A few days later, the complexity of Tabac Blond began to remind me of a novel that I started to read, but never finished because the story was so close to my own state at the time I feared I would find out what would happen to me. Like the novel, Tabac's sillage feels as if it knows what direction ones life might take, it also beckons its history and all the courageous women who have worn it before me. 1919 was the year that Caron premiered Tabac, and as you know some women in 1919 were busy smoking in public, voting, and being thoroughly modern, the pace of life was beginning to pick-up. At this very moment though, its box is still and sits on my desk. Its long-lasting trail radiates through the box and seems to reach out and tap me on the shoulder, reminding me to write about it and above all, to wear it. To tell you that Tabac Blond's powerful Leather and smoky-filled head note is supported by a mix of spicy floral notes, such as, Carnation, and its base is nicely tucked in Vanilla, Patchouli, and Amber almost seems fussy because it transcends all that's literal. 

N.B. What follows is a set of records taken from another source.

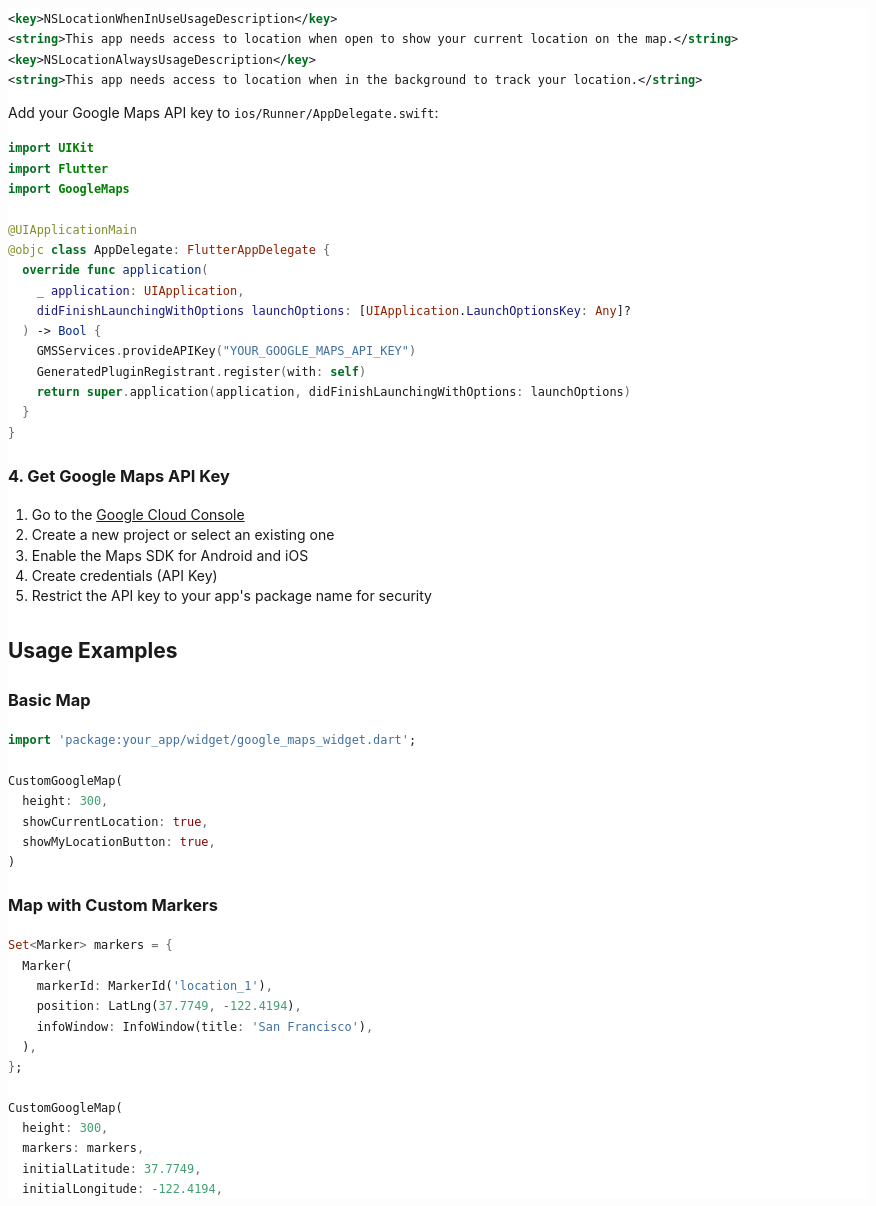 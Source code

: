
 ```xml
<key>NSLocationWhenInUseUsageDescription</key>
<string>This app needs access to location when open to show your current location on the map.</string>
<key>NSLocationAlwaysUsageDescription</key>
<string>This app needs access to location when in the background to track your location.</string>
```

Add your Google Maps API key to `ios/Runner/AppDelegate.swift`:

```swift
import UIKit
import Flutter
import GoogleMaps

@UIApplicationMain
@objc class AppDelegate: FlutterAppDelegate {
  override func application(
    _ application: UIApplication,
    didFinishLaunchingWithOptions launchOptions: [UIApplication.LaunchOptionsKey: Any]?
  ) -> Bool {
    GMSServices.provideAPIKey("YOUR_GOOGLE_MAPS_API_KEY")
    GeneratedPluginRegistrant.register(with: self)
    return super.application(application, didFinishLaunchingWithOptions: launchOptions)
  }
}
```

### 4. Get Google Maps API Key

1. Go to the [Google Cloud Console](https://console.cloud.google.com/)
2. Create a new project or select an existing one
3. Enable the Maps SDK for Android and iOS
4. Create credentials (API Key)
5. Restrict the API key to your app's package name for security

## Usage Examples

### Basic Map

```dart
import 'package:your_app/widget/google_maps_widget.dart';

CustomGoogleMap(
  height: 300,
  showCurrentLocation: true,
  showMyLocationButton: true,
)
```

### Map with Custom Markers

```dart
Set<Marker> markers = {
  Marker(
    markerId: MarkerId('location_1'),
    position: LatLng(37.7749, -122.4194),
    infoWindow: InfoWindow(title: 'San Francisco'),
  ),
};

CustomGoogleMap(
  height: 300,
  markers: markers,
  initialLatitude: 37.7749,
  initialLongitude: -122.4194,
``` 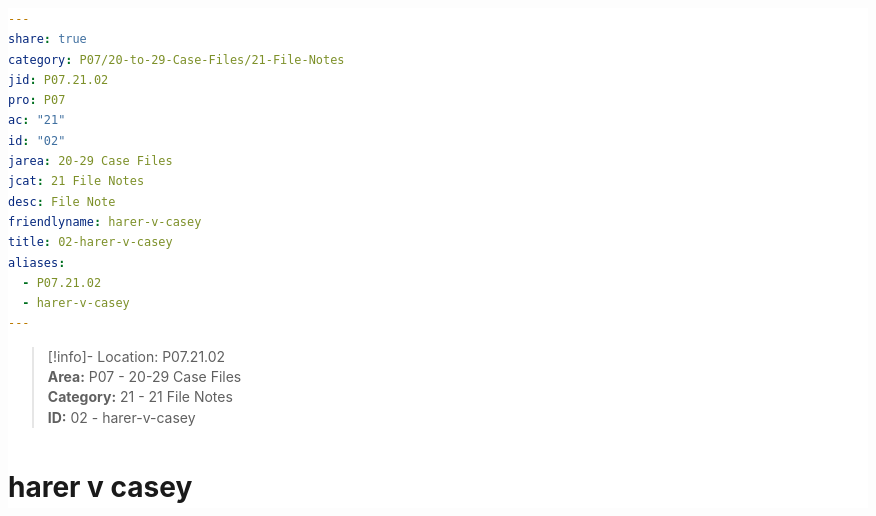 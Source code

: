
 ```yaml
---  
share: true  
category: P07/20-to-29-Case-Files/21-File-Notes  
jid: P07.21.02  
pro: P07  
ac: "21"  
id: "02"  
jarea: 20-29 Case Files  
jcat: 21 File Notes  
desc: File Note  
friendlyname: harer-v-casey  
title: 02-harer-v-casey  
aliases:  
  - P07.21.02  
  - harer-v-casey  
---  
```

  
>[!info]- Location: P07.21.02  
>**Area:** P07 - 20-29 Case Files  
>**Category:** 21 - 21 File Notes  
>**ID:** 02 - harer-v-casey  
  
# harer v casey  
   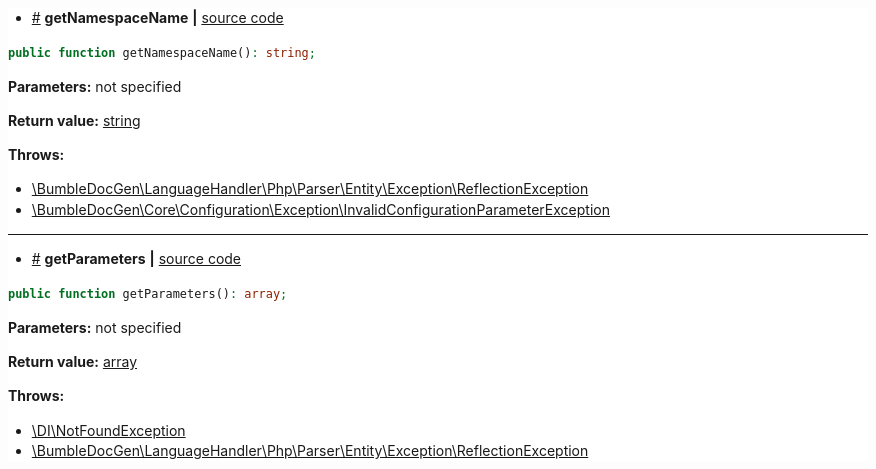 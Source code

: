 <ul>
<li><a name="mgetnamespacename" href="#mgetnamespacename">#</a>
 <b>getNamespaceName</b>
    <b>|</b> <a href="https://github.com/bumble-tech/bumble-doc-gen/blob/master/BumbleDocGen/LanguageHandler/Php/Parser/Entity/MethodEntity.php#L115">source code</a></li>
</ul>

```php
public function getNamespaceName(): string;
```



<b>Parameters:</b> not specified

<b>Return value:</b> <a href='https://www.php.net/manual/en/language.types.string.php'>string</a>


<b>Throws:</b>
<ul>
<li>
    <a href="/docs/tech/classes/ReflectionException.md">\BumbleDocGen\LanguageHandler\Php\Parser\Entity\Exception\ReflectionException</a></li>

<li>
    <a href="/docs/tech/classes/InvalidConfigurationParameterException.md">\BumbleDocGen\Core\Configuration\Exception\InvalidConfigurationParameterException</a></li>

</ul>

</div>
<hr>
<div class='method_description-block'>

<ul>
<li><a name="mgetparameters" href="#mgetparameters">#</a>
 <b>getParameters</b>
    <b>|</b> <a href="https://github.com/bumble-tech/bumble-doc-gen/blob/master/BumbleDocGen/LanguageHandler/Php/Parser/Entity/MethodEntity.php#L347">source code</a></li>
</ul>

```php
public function getParameters(): array;
```



<b>Parameters:</b> not specified

<b>Return value:</b> <a href='https://www.php.net/manual/en/language.types.array.php'>array</a>


<b>Throws:</b>
<ul>
<li>
    <a href="#">\DI\NotFoundException</a></li>

<li>
    <a href="/docs/tech/classes/ReflectionException.md">\BumbleDocGen\LanguageHandler\Php\Parser\Entity\Exception\ReflectionException</a></li>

Jump ahead to 2011. L'Accord Code 119 is a womanly fruity floral, not a girly one. It is centered around Cassis and unlike Tabac Blond it wears very close on the skin. In my twenties, I wore and loved L'Artisan Parfumeur, Mure et Musc, which is another fragrance centered around Cassis, but I haven't been able to return to it. L'Accord Code 119 has allowed me to revisit Cassis again, its notes of Black Pepper, Jasmine and Amber create a fragrance that is warm, sensuous, and grown-up, however its germ manages to brings me back to a time when a quality of fearlessness was easily accessible.


During the last month, I've been following the story of long distance swimmer Diana Nyad's attempt to swim from Cuba to Florida. During the swim she was stung by a deadly Box Jellyfish not once but twice, but still continued to swim. She swam for 41 hours, but ultimately had to let go of something that she had trained two years for. After weeks of reflection on her loss, she decided to begin training again. This odd combination between Nyad's resilience and courage and these timeless fragrances resonate and remind me to rise up and be confident once more. The right perfume at the right time can do this.

Postscript, 11/27/2011, I wanted to clarify that I was wearing perfume extraits of Tabac Blond and L'Accord Code 119, not EDP. Extraits are more concentrated than perfume, they contain more oil and less water or alcohol. They are normally splashed/dabbed not sprayed.